Note the diode plot of Vforward drop of the 1N4007 graph

E

 

Diodes have an intrinsic forward voltage drop, they do not act like resistors. To simulate the current drawn by a charging battery you need a much different circuit, which will be a transistor with an op-amp controlling it to hold a constant voltage as it draws current. Functionally that will be a "shunt voltage regulator" circuit.

 

Diodes have an intrinsic forward voltage drop, they do not act like resistors.

Hi,
He is NOT using the diodes as resistors!
E

 

I want to design a battery simulator circuit to test my board.

I worker/worked for a company that has battery simulators. You don't have that kind of money.

For first order simulation: take a bench power supply, (hopefully one that is programmable) and add a very small resistor to act like the battery internal resistance.
Monitor Voltage and Amps using a micro/ laptop/ Raspberry Pi computer. The amount of charge is only a number in the computer.
For discharging start out with 2400 of charge. Use the battery discharge curve in the data sheet. So at 1200 of charge the voltage drops a little. As you approach 100 of charge the voltage is dropping fast.
For charging, pretend to add to the charge number and follow a curve back up.

The software can be slow. It should respond 100/sec but 1/minute will work.

I know this is not accurate but it is a start.

At first I used a bench supply and just turned the know by hand. AT 500mHa the voltage should be _______ fill in the blank.
I have a fraction of an ohm resistor box to make the internal resistance adjustable. Or use a 1 ohm power pot.

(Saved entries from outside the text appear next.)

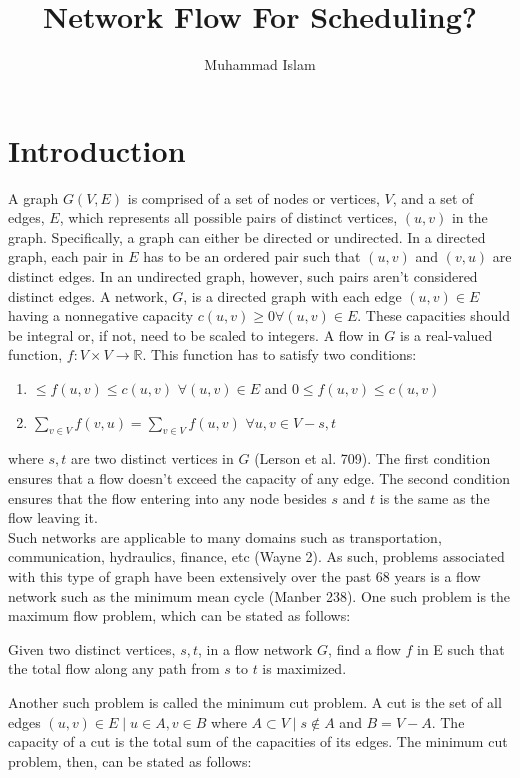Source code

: \documentclass[11pt]{article}
\title{Network Flow For Scheduling?}
\author{Muhammad Islam}
\begin{document}
\maketitle
\section{Introduction}
A graph $G(V,E)$ is comprised of a set of nodes or vertices, $V$, and a set of edges, $E$, which represents all possible pairs of distinct vertices, $(u, v)$ in the graph. Specifically, a graph can either be directed or undirected. In a directed graph, each pair in $E$ has to be an ordered pair such that $(u,v)$ and $(v, u)$ are distinct edges. In an undirected graph, however, such pairs aren't considered distinct edges. A network, $G$, is a directed graph with each edge $(u, v) \in E$ having a nonnegative capacity $c(u, v) \geq 0 \forall (u, v) \in E$. These capacities should be integral or, if not, need to be scaled to integers. A flow in $G$ is a real-valued function, $f: V \times V \rightarrow \mathbb{R}$. This function has to satisfy two conditions:
\begin{enumerate}
\item $\leq f(u, v) \leq c(u,v)$  $\forall (u, v) \in E$ and $0 \leq f(u, v) \leq c(u,v)$  
\item $\sum_{v \in V} f(v, u) = \sum_{v \in V} f(u, v)$ $\forall u, v \in V - {s, t}$
\end{enumerate}
where $s, t$ are two distinct vertices in $G$ (Lerson et al. 709). The first condition ensures that a flow doesn't exceed the capacity of any edge. The second condition ensures that the flow entering into any node besides $s$ and $t$ is the same as the flow leaving it. \\
Such networks are applicable to many domains such as transportation, communication, hydraulics, finance, etc (Wayne 2). As such, problems associated with this type of graph have been extensively over the past 68 years is a flow network such as the minimum mean cycle  (Manber 238). One such problem is the maximum flow problem, which can be stated as follows:
\begin{tcolorbox}
	Given two distinct vertices, $s, t$, in a flow network $G$, find a flow $f$ in E such that the total flow along any path from $s$ to $t$ is maximized.  
\end{tcolorbox}
Another such problem is called the minimum cut problem. A cut is the set of all edges $(u, v) \in E \mid u \in A, v \in B$ where $A \subset V \mid s \not\in A$ and $B = V - A$. The capacity of a cut is the total sum of the capacities of its edges. The minimum cut problem, then, can be stated as follows:
\end{document}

For testing "my board" I wanted to know will my board function with a fully charged battery while it is still being charged and will the board work at low voltage with internal resistance.

 

Hi,
He is NOT using the diodes as resistors!
E

It certainly LOOKS like the diodes are connected to draw current in response to an applied voltage. That seems a lot like a resistor's application. The fact that it is not a linear function is incidental at this point.
My understanding is that a battery charger is used to pump current into a battery against an opposing voltage, thus adding charge. Just like a diode, that function is rather non-linear. At least in my experience it is non-linear. I apply a voltage and very littler if any, current flows until the applied voltage exceeds the battery voltage, At that point the current rises in something sort of close to a linear manner, but still not really linearly. So the diodes are serving a bit like a load resistor, but not like a linear load resistor.

 

Hi,
The diodes represent the discharged 2.8V voltage condition of a Lion 3.7V battery in his simulation.

You should learn how to read and understand LTSpice simulation circuit plots.

E